GitHub - gmarcais/biblint: BibLint -- a system for fixing bibtex databases

Building from Source

Install Go from http://golang.org
clone this repo into $GOHOME/src/github.com/Kingsford-Group
cd biblint/biblint
go build

You can do step two via go get github.com/Kingsford-Group/biblint/biblint (need to list path to the biblint command, which is why biblint appears twice at the end)

Currently, biblint has no external dependencies beyond Go and its standard library.

biblint clean

BibLint's clean command tries to format the bib file in a consistent way. It tries to correct common mistakes, and removes information that is not part of the "citation".

Note that clean does NOT guarantee no data loss. In fact, the typical situation is that data will be lost (e.g. abstracts and many other fields are removed from the database).

Usage:

biblint clean in.bib > out.bib

Specifically, clean does the following:

@preamble entries are moved to the top of the file (in the order they appear in the file)
@string entries immediately follow any preamble entries. They are listed alphabetically sorted by the symbol they define
Entries follow, sorted in reverse chronological order (i.e. by year, by default). Use -sort option to change the field that will be sorted on, and the -reverse option to reverse the order (e.g. -sort journal -reverse false) will sort alphabetically by journal string. Note that the default sorted order is reverse=true, so if you want alphabetical, you must turn off reverse.

biblint tries to be minimally smart about sorting: symbols are expanded to their defined value (recursively, up to depth 10), strings are compared ignoring {}, and if an int and a string are compared, the int is converted to a string and the comparison is done as strings.
Fields that are empty are removed
Non-blessed fields are removed.
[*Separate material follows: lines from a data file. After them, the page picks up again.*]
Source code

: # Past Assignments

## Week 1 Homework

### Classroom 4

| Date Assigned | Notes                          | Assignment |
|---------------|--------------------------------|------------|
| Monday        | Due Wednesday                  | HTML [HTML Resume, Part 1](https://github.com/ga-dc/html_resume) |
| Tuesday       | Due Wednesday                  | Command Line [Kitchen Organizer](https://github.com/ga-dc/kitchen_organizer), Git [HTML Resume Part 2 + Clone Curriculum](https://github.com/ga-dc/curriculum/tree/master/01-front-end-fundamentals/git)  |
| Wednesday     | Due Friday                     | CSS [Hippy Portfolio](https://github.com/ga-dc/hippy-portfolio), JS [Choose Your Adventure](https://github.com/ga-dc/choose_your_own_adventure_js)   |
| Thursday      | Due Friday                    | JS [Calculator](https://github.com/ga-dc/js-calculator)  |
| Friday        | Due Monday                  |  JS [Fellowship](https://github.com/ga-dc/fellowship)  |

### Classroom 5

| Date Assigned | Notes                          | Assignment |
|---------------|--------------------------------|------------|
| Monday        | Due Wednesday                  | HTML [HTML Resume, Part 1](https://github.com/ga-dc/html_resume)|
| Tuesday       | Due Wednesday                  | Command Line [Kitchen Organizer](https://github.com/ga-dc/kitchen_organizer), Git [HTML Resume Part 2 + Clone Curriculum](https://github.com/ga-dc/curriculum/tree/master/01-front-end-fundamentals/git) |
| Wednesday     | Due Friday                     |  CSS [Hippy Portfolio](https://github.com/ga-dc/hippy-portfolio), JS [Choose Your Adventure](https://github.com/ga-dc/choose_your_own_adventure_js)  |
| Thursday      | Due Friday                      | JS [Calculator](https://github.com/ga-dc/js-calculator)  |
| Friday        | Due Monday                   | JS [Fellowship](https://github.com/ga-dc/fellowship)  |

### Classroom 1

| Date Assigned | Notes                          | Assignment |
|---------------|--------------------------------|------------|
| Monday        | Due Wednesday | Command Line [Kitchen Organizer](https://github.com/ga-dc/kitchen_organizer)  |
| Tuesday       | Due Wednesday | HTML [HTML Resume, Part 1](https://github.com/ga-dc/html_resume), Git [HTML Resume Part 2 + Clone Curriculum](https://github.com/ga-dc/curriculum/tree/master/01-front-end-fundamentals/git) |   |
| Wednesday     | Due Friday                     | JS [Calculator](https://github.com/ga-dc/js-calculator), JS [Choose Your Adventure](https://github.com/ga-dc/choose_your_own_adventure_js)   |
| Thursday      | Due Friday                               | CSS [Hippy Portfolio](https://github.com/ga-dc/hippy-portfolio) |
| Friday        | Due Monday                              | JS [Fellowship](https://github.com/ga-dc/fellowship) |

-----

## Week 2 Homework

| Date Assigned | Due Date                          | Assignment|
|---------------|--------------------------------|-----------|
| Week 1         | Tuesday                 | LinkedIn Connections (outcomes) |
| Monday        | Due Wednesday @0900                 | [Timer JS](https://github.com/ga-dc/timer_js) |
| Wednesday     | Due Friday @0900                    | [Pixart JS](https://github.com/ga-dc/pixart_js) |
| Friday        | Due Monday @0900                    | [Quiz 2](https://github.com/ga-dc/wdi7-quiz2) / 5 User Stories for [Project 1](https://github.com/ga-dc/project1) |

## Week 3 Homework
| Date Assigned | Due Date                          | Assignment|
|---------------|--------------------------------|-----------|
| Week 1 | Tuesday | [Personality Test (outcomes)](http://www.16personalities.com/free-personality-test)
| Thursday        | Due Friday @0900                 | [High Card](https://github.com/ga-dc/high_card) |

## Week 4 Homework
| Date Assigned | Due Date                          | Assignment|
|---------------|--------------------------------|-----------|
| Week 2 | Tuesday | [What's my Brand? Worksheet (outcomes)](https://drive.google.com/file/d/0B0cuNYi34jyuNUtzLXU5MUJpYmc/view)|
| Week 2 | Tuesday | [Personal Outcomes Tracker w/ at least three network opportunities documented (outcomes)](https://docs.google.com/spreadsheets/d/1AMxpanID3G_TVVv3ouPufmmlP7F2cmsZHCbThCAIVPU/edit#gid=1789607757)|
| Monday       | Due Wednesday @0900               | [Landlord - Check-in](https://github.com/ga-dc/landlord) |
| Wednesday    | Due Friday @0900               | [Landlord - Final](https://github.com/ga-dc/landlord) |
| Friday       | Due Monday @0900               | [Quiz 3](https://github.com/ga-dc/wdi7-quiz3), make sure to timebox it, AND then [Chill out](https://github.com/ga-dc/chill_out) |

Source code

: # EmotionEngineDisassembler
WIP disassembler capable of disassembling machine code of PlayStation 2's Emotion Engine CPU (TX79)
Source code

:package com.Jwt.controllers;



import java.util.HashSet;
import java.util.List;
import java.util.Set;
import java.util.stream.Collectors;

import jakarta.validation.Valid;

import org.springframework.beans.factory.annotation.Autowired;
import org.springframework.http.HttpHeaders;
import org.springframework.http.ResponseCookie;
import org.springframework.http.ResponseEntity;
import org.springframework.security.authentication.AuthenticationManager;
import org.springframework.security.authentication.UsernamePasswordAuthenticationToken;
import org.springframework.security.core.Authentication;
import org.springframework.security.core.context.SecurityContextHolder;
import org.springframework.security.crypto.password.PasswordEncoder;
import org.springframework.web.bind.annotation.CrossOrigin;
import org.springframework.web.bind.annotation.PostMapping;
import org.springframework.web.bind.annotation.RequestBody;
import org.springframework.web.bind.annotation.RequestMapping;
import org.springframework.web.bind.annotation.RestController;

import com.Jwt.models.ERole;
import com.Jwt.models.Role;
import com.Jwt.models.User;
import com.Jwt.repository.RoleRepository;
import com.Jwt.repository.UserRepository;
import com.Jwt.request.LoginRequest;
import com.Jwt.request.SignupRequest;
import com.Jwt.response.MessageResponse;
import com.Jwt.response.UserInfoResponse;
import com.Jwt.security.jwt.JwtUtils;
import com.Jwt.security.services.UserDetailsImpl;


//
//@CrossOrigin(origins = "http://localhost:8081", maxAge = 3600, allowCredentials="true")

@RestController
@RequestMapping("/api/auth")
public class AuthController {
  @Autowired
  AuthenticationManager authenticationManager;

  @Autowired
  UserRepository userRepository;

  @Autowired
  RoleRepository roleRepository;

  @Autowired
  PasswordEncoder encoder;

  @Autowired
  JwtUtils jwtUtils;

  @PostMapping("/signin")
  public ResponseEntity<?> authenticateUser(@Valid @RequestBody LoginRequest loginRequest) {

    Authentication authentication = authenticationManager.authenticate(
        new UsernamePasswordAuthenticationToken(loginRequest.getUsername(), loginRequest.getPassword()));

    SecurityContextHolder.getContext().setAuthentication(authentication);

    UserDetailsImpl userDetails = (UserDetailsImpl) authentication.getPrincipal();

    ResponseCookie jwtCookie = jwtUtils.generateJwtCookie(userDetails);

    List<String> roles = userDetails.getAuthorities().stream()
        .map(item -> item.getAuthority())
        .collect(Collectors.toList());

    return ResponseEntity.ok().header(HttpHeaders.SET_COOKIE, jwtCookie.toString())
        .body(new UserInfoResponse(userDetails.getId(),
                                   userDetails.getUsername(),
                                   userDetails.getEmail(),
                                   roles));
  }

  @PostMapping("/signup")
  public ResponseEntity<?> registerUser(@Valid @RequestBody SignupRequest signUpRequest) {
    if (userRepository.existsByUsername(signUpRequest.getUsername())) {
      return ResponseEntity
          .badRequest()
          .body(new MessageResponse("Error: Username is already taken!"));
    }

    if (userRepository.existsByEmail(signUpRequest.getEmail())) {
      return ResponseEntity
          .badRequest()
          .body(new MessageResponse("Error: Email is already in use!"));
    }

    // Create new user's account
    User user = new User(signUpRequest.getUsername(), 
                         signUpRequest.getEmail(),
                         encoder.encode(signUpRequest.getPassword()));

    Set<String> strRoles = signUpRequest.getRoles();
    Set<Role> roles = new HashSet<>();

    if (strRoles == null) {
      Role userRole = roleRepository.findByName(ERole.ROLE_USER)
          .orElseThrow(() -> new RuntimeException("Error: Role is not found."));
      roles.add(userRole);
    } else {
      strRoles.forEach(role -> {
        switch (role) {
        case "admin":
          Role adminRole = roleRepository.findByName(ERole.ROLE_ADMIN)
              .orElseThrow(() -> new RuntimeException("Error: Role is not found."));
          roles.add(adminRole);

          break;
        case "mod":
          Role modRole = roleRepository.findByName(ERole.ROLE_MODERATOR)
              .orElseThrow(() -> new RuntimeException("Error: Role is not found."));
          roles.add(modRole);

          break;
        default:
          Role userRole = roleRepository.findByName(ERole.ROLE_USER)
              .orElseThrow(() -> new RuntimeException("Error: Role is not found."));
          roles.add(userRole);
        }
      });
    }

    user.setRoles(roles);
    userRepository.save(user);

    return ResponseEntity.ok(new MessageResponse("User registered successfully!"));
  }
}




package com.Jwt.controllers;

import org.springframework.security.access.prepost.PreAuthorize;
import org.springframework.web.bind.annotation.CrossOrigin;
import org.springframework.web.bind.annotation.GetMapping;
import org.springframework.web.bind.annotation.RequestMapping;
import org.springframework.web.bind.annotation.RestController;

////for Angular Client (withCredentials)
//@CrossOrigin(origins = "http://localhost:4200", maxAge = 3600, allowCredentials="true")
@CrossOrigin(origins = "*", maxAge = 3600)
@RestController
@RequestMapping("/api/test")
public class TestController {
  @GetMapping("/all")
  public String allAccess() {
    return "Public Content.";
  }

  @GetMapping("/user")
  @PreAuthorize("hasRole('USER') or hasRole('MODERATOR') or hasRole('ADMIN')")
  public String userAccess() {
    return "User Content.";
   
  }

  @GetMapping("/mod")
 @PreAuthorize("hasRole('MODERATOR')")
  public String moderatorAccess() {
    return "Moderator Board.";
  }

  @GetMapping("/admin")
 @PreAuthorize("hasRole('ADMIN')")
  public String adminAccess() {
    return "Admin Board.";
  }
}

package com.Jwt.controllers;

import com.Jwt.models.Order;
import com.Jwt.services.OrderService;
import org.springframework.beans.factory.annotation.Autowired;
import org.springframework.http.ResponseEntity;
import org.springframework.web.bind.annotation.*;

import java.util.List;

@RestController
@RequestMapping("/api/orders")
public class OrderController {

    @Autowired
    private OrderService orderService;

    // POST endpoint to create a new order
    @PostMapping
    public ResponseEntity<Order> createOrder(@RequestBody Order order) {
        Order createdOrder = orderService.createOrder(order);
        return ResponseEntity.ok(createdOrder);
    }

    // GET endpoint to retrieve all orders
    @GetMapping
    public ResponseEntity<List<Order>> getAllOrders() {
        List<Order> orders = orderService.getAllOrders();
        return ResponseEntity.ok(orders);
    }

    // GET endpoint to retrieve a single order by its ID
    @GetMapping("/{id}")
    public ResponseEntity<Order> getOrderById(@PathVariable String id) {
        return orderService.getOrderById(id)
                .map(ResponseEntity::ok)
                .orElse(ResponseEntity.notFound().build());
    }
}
A field is blessed if it is a required or known optional field for any entry type or one of "key", "note", "url", "doi", "pmc", "pmid", "keywords", "issn", "isbn". Note that "abstract" tags are removed. Use -blessed f1,f2,f3... to add additional blessed fields.
Titles that end with [[:lower:]]\. have the terminating "." removed.
Pages entries that look like NUMBER -[-] NUMBER are changed to NUMBER--NUMBER
Pages that are aaaa--bb, where len(a) > len(b), are replaced by aaaa--aabb
Exact duplicates are removed. Exact dups are those that have the same entry type, same key, the same fields, and the same exact values for each field
If entry A has all the fields of B, with the same values, then A will be deleted. (if A and B have the same fields, one of them will be deleted arbitrarily). This will be caught if the entries either have the same key or the same title
{} is used to delimit fields
If an entire field is braced, they are removed. This can be wrong, but the more common problem is that someone has double braced every field to avoid dealing with BibTeX quirks.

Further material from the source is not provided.